TxPert: Leveraging Biochemical Relationships for Out-of-Distribution Transcriptomic Perturbation Prediction
Frederik Wenkel, Wilson Tu, Cassandra Masschelein, Hamed Shirzad, Cian Eastwood, Shawn T. Whitfield, Ihab Bendidi, Craig Russell, Liam Hodgson, Yassir El Mesbahi, Jiarui Ding, Marta M. Fay, Berton Earnshaw, Emmanuel Noutahi, Alisandra K. Denton
TL;DR
TxPert introduces a unified, knowledge-graph–guided framework for predicting transcriptomic perturbation effects under out-of-distribution conditions. It combines a basal state encoder with a perturbation encoder that leverages multiple gene–gene interaction networks, fusing information through latent transfer and decoding to forecast perturbation-induced expression across unseen single and combinatorial perturbations and across novel cell lines. The work presents rigorous metric design, extensive ablations, and a multi-graph benchmarking approach that demonstrates state-of-the-art performance and robust generalization, addressing prior concerns about foundation-models in perturbation biology.
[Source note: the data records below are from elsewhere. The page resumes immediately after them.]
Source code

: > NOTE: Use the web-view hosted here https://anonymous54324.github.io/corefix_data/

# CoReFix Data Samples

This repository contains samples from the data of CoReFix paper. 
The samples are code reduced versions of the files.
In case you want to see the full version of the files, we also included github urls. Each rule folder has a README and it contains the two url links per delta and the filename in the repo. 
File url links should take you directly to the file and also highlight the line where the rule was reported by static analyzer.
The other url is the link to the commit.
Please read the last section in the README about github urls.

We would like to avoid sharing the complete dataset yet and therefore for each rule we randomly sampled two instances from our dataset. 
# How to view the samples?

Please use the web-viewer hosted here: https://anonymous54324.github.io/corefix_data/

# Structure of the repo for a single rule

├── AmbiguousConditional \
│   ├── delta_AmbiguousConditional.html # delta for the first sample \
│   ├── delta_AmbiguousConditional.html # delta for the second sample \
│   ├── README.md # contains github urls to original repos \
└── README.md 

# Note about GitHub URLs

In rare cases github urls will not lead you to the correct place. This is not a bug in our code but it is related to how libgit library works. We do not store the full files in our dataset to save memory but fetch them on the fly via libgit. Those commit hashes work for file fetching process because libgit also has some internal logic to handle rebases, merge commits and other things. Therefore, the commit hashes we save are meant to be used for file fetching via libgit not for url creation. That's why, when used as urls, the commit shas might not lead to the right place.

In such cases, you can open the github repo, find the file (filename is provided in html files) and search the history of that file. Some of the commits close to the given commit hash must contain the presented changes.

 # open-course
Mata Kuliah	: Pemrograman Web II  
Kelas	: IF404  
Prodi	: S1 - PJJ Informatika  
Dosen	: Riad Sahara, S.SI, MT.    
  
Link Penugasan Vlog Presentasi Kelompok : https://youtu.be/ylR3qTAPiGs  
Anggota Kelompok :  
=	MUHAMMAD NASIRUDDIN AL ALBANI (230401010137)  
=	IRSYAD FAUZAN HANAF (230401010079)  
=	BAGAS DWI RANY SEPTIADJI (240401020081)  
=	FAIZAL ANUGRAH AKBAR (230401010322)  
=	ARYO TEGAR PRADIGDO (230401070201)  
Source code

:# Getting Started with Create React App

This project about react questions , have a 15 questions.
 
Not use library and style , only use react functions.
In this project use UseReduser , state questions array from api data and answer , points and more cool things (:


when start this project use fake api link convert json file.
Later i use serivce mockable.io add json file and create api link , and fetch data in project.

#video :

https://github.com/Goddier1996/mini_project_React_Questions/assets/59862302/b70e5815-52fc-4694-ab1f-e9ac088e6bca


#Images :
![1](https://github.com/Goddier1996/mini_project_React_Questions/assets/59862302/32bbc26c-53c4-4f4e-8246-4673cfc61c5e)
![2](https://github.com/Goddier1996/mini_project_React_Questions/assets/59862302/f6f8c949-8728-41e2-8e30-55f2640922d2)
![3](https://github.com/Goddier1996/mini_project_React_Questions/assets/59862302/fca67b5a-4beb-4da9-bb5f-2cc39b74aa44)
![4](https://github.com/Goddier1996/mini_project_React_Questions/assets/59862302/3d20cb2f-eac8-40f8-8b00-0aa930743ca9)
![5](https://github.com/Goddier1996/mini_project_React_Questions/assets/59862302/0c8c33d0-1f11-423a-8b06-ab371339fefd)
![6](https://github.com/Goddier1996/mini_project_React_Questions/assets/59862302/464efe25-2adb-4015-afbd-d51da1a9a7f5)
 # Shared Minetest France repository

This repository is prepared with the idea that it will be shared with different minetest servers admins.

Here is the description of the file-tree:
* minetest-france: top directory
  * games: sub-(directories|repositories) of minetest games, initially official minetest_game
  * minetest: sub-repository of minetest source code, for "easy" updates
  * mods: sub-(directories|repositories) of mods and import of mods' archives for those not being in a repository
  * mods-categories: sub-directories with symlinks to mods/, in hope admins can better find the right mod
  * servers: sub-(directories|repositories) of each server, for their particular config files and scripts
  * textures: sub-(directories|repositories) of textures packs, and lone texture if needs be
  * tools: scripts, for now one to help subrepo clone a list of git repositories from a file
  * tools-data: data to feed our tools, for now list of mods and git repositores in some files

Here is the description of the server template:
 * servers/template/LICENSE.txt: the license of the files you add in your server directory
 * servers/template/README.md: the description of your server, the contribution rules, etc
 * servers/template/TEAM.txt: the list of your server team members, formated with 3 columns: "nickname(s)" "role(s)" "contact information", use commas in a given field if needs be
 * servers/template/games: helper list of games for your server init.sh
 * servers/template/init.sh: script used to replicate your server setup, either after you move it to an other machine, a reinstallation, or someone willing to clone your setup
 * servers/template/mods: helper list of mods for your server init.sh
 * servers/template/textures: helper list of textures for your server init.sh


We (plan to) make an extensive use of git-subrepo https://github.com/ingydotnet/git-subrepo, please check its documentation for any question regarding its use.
The framework provides a practical path toward scalable in silico perturbation prediction with potential to accelerate drug discovery, cross-context extrapolation, and personalized medicine, while outlining future directions in few-shot/active learning and expanded evaluation protocols.
Abstract
Accurately predicting cellular responses to genetic perturbations is essential for understanding disease mechanisms and designing effective therapies. Yet exhaustively exploring the space of possible perturbations (e.g., multi-gene perturbations or across tissues and cell types) is prohibitively expensive, motivating methods that can generalize to unseen conditions. In this work, we explore how knowledge graphs of gene-gene relationships can improve out-of-distribution (OOD) prediction across three challenging settings: unseen single perturbations; unseen double perturbations; and unseen cell lines. In particular, we present: (i) TxPert, a new state-of-the-art method that leverages multiple biological knowledge networks to predict transcriptional responses under OOD scenarios; (ii) an in-depth analysis demonstrating the impact of graphs, model architecture, and data on performance; and (iii) an expanded benchmarking framework that strengthens evaluation standards for perturbation modeling.